The Japanese yen may continue to see weakness against the U.S. dollar if the policies of the Bank of Japan and Federal Reserve continue to diverge, said Wells Fargo Securities’ Brendan McKenna.
“We certainly see a move up through 130, we think that’s definitely possible,” McKenna told CNBC’s “Squawk Box Asia” on Wednesday.
“Assuming BOJ policymakers stay committed to their easy monetary policy … framework, we think a move up towards maybe 135 [yen per dollar] could be likely within the very near future,” the foreign exchange strategist said.
The yen fell nearly 6% against the greenback in March, and is continuing to see losses in April.

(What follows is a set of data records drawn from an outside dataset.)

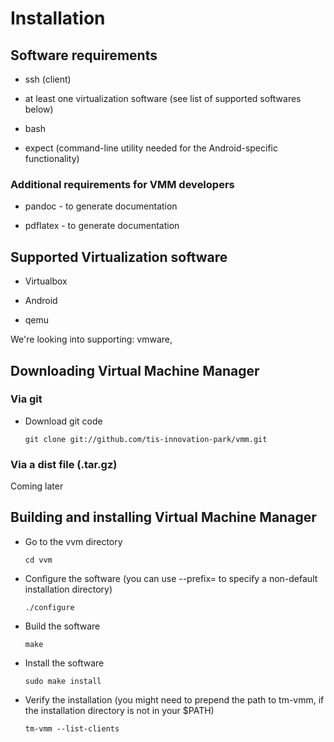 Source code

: # Installation 

##  Software requirements
 
* ssh (client)

* at least one virtualization software (see list of supported softwares below)

* bash

* expect (command-line utility needed for the Android-specific functionality)

### Additional requirements for VMM developers

* pandoc - to generate documentation

* pdflatex - to generate documentation

## Supported Virtualization software

* Virtualbox

* Android

* qemu

We're looking into supporting: vmware, 

## Downloading Virtual Machine Manager

### Via git

* Download git code

  `git clone git://github.com/tis-innovation-park/vmm.git`

### Via a dist file (.tar.gz)

 Coming later

## Building and installing Virtual Machine Manager

* Go to the vvm directory

  `cd vvm`

* Configure the software (you can use --prefix=<installationdir> to
  specify a non-default installation directory)

  `./configure`

* Build the software

  `make`

* Install the software

  `sudo make install`

* Verify the installation (you might need to prepend the path to tm-vmm, if the
  installation directory is not in your $PATH)

  `tm-vmm --list-clients`
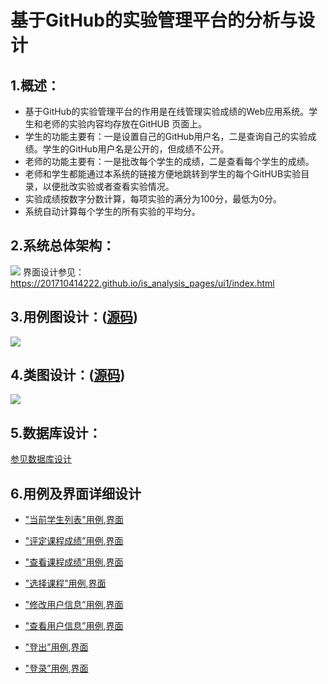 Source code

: # 基于GitHub的实验管理平台的分析与设计
## 1.概述：
- 基于GitHub的实验管理平台的作用是在线管理实验成绩的Web应用系统。学生和老师的实验内容均存放在GitHUB 页面上。
- 学生的功能主要有：一是设置自己的GitHub用户名，二是查询自己的实验成绩。学生的GitHub用户名是公开的，但成绩不公开。
- 老师的功能主要有：一是批改每个学生的成绩，二是查看每个学生的成绩。
- 老师和学生都能通过本系统的链接方便地跳转到学生的每个GitHUB实验目录，以便批改实验或者查看实验情况。
- 实验成绩按数字分数计算，每项实验的满分为100分，最低为0分。
- 系统自动计算每个学生的所有实验的平均分。
## 2.系统总体架构：
![](.README_images/1.png)
界面设计参见：https://201710414222.github.io/is_analysis_pages/ui1/index.html
## 3.用例图设计：([源码](源码/1.puml))
![](.README_images/2.png)
## 4.类图设计：([源码](源码/2.puml))
![](.README_images/3.png)
## 5.数据库设计：
[参见数据库设计](数据库设计.md)
## 6.用例及界面详细设计
- ["当前学生列表"用例](用例/当前课程学生列表.md),[界面](https://201710414222.github.io/is_analysis_pages/ui1/学生页面.html)

- ["评定课程成绩”用例](用例/评定成绩.md),[界面](https://201710414222.github.io/is_analysis_pages/ui1/评定成绩第一学期软分页面.html)

- ["查看课程成绩”用例](用例/查看成绩.md),[界面](https://201710414222.github.io/is_analysis_pages/ui1/第一学期软分成绩.html)

- ["选择课程”用例](用例/选择课程.md),[界面](https://201710414222.github.io/is_analysis_pages/ui1/选择页面.html)

- ["修改用户信息”用例](用例/修改用户信息用例.md),[界面](https://201710414222.github.io/is_analysis_pages/ui1/修改用户信息.html)

- ["查看用户信息”用例](用例/查看用户信息.md),[界面](https://201710414222.github.io/is_analysis_pages/ui1/查看用户信息.html)

- ["登出”用例](用例/登出.md),[界面](https://201710414222.github.io/is_analysis_pages/ui1/index.html)

- ["登录”用例](用例/登录.md),[界面](https://201710414222.github.io/is_analysis_pages/ui1/登录.html)
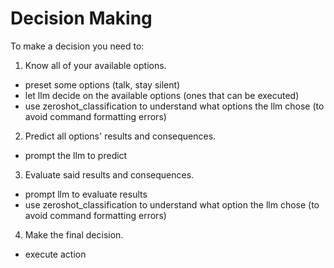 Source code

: # Decision Making

To make a decision you need to:
1. Know all of your available options.
  - preset some options (talk, stay silent)
  - let llm decide on the available options (ones that can be executed)
  - use zeroshot_classification to understand what options the llm chose (to avoid command formatting errors)
2. Predict all options' results and consequences.
  - prompt the llm to predict
3. Evaluate said results and consequences.
  - prompt llm to evaluate results
  - use zeroshot_classification to understand what option the llm chose (to avoid command formatting errors)
4. Make the final decision.
  - execute action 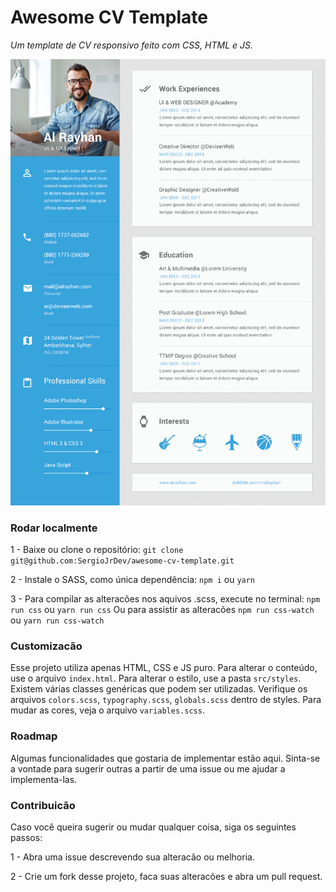 # Awesome CV Template

_Um template de CV responsivo feito com CSS, HTML e JS._

![img](src/images/template.jpg)

### Rodar localmente

1 - Baixe ou clone o repositório:
`git clone git@github.com:SergioJrDev/awesome-cv-template.git`

2 - Instale o SASS, como única dependência:
`npm i`
ou
`yarn`

3 - Para compilar as alteracões nos aquivos .scss, execute no terminal:
`npm run css` ou `yarn run css`
Ou para assistir as alteracões
`npm run css-watch` ou `yarn run css-watch`

### Customizacão

Esse projeto utiliza apenas HTML, CSS e JS puro. Para alterar o conteúdo, use o arquivo `index.html`. Para alterar o estilo, use a pasta `src/styles`. Existem várias classes genéricas que podem ser utilizadas. Verifique os arquivos `colors.scss`, `typography.scss`, `globals.scss` dentro de styles. Para mudar as cores, veja o arquivo `variables.scss`.

### Roadmap

Algumas funcionalidades que gostaria de implementar estão aqui. Sinta-se a vontade para sugerir outras a partir de uma issue ou me ajudar a implementa-las.

### Contribuicão

Caso você queira sugerir ou mudar qualquer coisa, siga os seguintes passos:

1 - Abra uma issue descrevendo sua alteracão ou melhoria.

2 - Crie um fork desse projeto, faca suas alteracões e abra um pull request.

The Japanese currency has struggled for gains against the dollar amid expectations the Bank of Japan will lag its peers, such as the U.S. Federal Reserve, in normalizing monetary policy.
On Wednesday, the yen saw a partial recovery against the dollar after the Bank of Japan said it would offer to buy an unlimited amount of 10-year Japanese government bonds at 0.25%. It last traded around 128.20 per dollar, representing a more than 5% slide against the greenback so far this month.
Despite the recent weakness, Bank of Singapore’s Sim Moh Siong says the Japanese currency is “still quite some distance from the alarm bells really setting off.”
Japanese authorities have so far resorted to verbal intervention rather than the historical method of selling dollars and buying yen, said Sim, a currency strategist at the firm.
For now, the Bank of Japan appears prepared to “stay dovish by buying unlimited amount of bonds,” he said.
“If you look at the historical episodes … the intervention level tends to cluster around the 127 to 132 levels,” he said. “I suspect we probably need a higher level in terms of dollar-yen to prompt intervention.”